* _Work to complete_
Restate the whole listing word for word, missing no line.

——————

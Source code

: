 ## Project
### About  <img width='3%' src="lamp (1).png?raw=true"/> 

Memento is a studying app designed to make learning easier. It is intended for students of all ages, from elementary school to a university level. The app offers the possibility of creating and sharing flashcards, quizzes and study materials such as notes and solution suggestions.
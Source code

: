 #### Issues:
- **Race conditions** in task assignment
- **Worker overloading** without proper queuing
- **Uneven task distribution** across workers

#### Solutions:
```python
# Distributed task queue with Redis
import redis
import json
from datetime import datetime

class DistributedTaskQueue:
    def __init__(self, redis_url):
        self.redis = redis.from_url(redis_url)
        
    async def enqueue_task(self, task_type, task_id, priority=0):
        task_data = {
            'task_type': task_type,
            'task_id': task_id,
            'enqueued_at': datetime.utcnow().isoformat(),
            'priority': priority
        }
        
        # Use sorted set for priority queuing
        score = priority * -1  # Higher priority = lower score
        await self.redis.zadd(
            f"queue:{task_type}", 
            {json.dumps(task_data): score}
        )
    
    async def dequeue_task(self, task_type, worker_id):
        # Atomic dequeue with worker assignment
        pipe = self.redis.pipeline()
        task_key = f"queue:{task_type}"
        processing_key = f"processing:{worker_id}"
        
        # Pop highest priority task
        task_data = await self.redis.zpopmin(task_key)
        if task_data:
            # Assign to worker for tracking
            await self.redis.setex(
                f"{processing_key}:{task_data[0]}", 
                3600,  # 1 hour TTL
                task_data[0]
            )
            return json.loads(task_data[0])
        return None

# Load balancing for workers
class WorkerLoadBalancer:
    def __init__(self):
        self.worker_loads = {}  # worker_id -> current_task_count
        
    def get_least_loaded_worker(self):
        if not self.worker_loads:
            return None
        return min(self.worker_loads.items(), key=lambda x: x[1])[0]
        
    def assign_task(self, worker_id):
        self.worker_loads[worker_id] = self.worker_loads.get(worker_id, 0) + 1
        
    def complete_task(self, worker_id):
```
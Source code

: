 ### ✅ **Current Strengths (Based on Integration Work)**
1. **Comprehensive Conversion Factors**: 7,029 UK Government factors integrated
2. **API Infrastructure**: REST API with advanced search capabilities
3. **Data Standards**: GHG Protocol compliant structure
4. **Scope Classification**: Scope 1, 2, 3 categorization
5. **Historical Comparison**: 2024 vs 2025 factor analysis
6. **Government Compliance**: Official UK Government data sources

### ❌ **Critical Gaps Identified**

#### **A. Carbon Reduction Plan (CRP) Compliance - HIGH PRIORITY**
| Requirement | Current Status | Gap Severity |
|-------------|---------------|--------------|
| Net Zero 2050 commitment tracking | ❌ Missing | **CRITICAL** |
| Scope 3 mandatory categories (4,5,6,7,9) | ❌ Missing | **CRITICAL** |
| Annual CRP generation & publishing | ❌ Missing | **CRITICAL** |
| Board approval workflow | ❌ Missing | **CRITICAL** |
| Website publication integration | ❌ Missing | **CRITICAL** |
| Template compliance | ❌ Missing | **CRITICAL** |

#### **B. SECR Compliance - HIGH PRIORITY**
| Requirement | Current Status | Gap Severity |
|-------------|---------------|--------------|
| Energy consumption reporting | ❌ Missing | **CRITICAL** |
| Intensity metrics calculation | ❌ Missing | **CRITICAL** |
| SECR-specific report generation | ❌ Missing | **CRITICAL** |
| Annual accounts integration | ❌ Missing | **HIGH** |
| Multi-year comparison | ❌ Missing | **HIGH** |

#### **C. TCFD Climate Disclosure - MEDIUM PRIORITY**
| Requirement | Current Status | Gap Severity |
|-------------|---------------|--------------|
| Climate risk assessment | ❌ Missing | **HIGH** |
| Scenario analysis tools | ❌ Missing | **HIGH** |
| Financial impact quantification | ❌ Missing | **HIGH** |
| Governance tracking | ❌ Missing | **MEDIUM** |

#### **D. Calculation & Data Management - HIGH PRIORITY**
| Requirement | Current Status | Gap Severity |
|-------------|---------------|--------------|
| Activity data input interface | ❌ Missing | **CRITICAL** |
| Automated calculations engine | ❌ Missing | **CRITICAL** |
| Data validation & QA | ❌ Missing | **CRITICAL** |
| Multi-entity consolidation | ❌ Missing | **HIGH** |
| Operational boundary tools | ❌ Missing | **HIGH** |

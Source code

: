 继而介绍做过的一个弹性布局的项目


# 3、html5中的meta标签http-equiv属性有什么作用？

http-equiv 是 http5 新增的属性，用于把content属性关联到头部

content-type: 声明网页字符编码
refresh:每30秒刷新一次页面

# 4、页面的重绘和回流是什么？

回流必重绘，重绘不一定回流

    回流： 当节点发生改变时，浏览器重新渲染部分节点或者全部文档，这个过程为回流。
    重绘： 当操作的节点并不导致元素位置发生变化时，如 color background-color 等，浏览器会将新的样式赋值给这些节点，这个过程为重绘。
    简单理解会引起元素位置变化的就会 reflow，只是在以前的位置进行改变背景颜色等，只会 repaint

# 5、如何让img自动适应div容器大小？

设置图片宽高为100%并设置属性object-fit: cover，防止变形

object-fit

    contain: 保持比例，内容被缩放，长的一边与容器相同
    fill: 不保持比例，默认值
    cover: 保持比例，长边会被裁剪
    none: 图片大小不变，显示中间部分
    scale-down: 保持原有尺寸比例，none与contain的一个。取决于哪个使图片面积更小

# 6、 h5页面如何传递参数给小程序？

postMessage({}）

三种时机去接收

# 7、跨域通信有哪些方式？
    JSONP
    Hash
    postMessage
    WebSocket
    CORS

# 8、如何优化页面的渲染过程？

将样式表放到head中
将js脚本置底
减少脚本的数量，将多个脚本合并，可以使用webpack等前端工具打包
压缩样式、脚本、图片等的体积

——————

* _Output below_
Source code

: ## Project
### About  <img width='3%' src="lamp (1).png?raw=true"/> 

Memento is a studying app designed to make learning easier. It is intended for students of all ages, from elementary school to a university level. The app offers the possibility of creating and sharing flashcards, quizzes and study materials such as notes and solution suggestions.
Source code

: #### Issues:
- **Race conditions** in task assignment
- **Worker overloading** without proper queuing
- **Uneven task distribution** across workers

#### Solutions:
```python
# Distributed task queue with Redis
import redis
import json
from datetime import datetime

class DistributedTaskQueue:
    def __init__(self, redis_url):
        self.redis = redis.from_url(redis_url)
        
    async def enqueue_task(self, task_type, task_id, priority=0):
        task_data = {
            'task_type': task_type,
            'task_id': task_id,
            'enqueued_at': datetime.utcnow().isoformat(),
            'priority': priority
        }
        
        # Use sorted set for priority queuing
        score = priority * -1  # Higher priority = lower score
        await self.redis.zadd(
            f"queue:{task_type}", 
            {json.dumps(task_data): score}
        )
    
    async def dequeue_task(self, task_type, worker_id):
        # Atomic dequeue with worker assignment
        pipe = self.redis.pipeline()
        task_key = f"queue:{task_type}"
        processing_key = f"processing:{worker_id}"
        
        # Pop highest priority task
        task_data = await self.redis.zpopmin(task_key)
        if task_data:
            # Assign to worker for tracking
            await self.redis.setex(
                f"{processing_key}:{task_data[0]}", 
                3600,  # 1 hour TTL
                task_data[0]
            )
            return json.loads(task_data[0])
        return None

# Load balancing for workers
class WorkerLoadBalancer:
    def __init__(self):
        self.worker_loads = {}  # worker_id -> current_task_count
        
    def get_least_loaded_worker(self):
        if not self.worker_loads:
            return None
        return min(self.worker_loads.items(), key=lambda x: x[1])[0]
        
    def assign_task(self, worker_id):
        self.worker_loads[worker_id] = self.worker_loads.get(worker_id, 0) + 1
        
    def complete_task(self, worker_id):
```
Source code

: ### ✅ **Current Strengths (Based on Integration Work)**
1. **Comprehensive Conversion Factors**: 7,029 UK Government factors integrated
2. **API Infrastructure**: REST API with advanced search capabilities
3. **Data Standards**: GHG Protocol compliant structure
4. **Scope Classification**: Scope 1, 2, 3 categorization
5. **Historical Comparison**: 2024 vs 2025 factor analysis
6. **Government Compliance**: Official UK Government data sources

### ❌ **Critical Gaps Identified**

#### **A. Carbon Reduction Plan (CRP) Compliance - HIGH PRIORITY**
| Requirement | Current Status | Gap Severity |
|-------------|---------------|--------------|
| Net Zero 2050 commitment tracking | ❌ Missing | **CRITICAL** |
| Scope 3 mandatory categories (4,5,6,7,9) | ❌ Missing | **CRITICAL** |
| Annual CRP generation & publishing | ❌ Missing | **CRITICAL** |
| Board approval workflow | ❌ Missing | **CRITICAL** |
| Website publication integration | ❌ Missing | **CRITICAL** |
| Template compliance | ❌ Missing | **CRITICAL** |

#### **B. SECR Compliance - HIGH PRIORITY**
| Requirement | Current Status | Gap Severity |
|-------------|---------------|--------------|
| Energy consumption reporting | ❌ Missing | **CRITICAL** |
| Intensity metrics calculation | ❌ Missing | **CRITICAL** |
| SECR-specific report generation | ❌ Missing | **CRITICAL** |
| Annual accounts integration | ❌ Missing | **HIGH** |
| Multi-year comparison | ❌ Missing | **HIGH** |

#### **C. TCFD Climate Disclosure - MEDIUM PRIORITY**
| Requirement | Current Status | Gap Severity |
|-------------|---------------|--------------|
| Climate risk assessment | ❌ Missing | **HIGH** |
| Scenario analysis tools | ❌ Missing | **HIGH** |
| Financial impact quantification | ❌ Missing | **HIGH** |
| Governance tracking | ❌ Missing | **MEDIUM** |

#### **D. Calculation & Data Management - HIGH PRIORITY**
| Requirement | Current Status | Gap Severity |
|-------------|---------------|--------------|
| Activity data input interface | ❌ Missing | **CRITICAL** |
| Automated calculations engine | ❌ Missing | **CRITICAL** |
| Data validation & QA | ❌ Missing | **CRITICAL** |
| Multi-entity consolidation | ❌ Missing | **HIGH** |
| Operational boundary tools | ❌ Missing | **HIGH** |

Source code

: 继而介绍做过的一个弹性布局的项目


# 3、html5中的meta标签http-equiv属性有什么作用？

http-equiv 是 http5 新增的属性，用于把content属性关联到头部

content-type: 声明网页字符编码
refresh:每30秒刷新一次页面

# 4、页面的重绘和回流是什么？

回流必重绘，重绘不一定回流

    回流： 当节点发生改变时，浏览器重新渲染部分节点或者全部文档，这个过程为回流。
    重绘： 当操作的节点并不导致元素位置发生变化时，如 color background-color 等，浏览器会将新的样式赋值给这些节点，这个过程为重绘。
    简单理解会引起元素位置变化的就会 reflow，只是在以前的位置进行改变背景颜色等，只会 repaint

# 5、如何让img自动适应div容器大小？

设置图片宽高为100%并设置属性object-fit: cover，防止变形

object-fit

    contain: 保持比例，内容被缩放，长的一边与容器相同
    fill: 不保持比例，默认值
    cover: 保持比例，长边会被裁剪
    none: 图片大小不变，显示中间部分
    scale-down: 保持原有尺寸比例，none与contain的一个。取决于哪个使图片面积更小

# 6、 h5页面如何传递参数给小程序？

postMessage({}）

三种时机去接收

# 7、跨域通信有哪些方式？
    JSONP
    Hash
    postMessage
    WebSocket
    CORS

# 8、如何优化页面的渲染过程？

将样式表放到head中
将js脚本置底
减少脚本的数量，将多个脚本合并，可以使用webpack等前端工具打包
压缩样式、脚本、图片等的体积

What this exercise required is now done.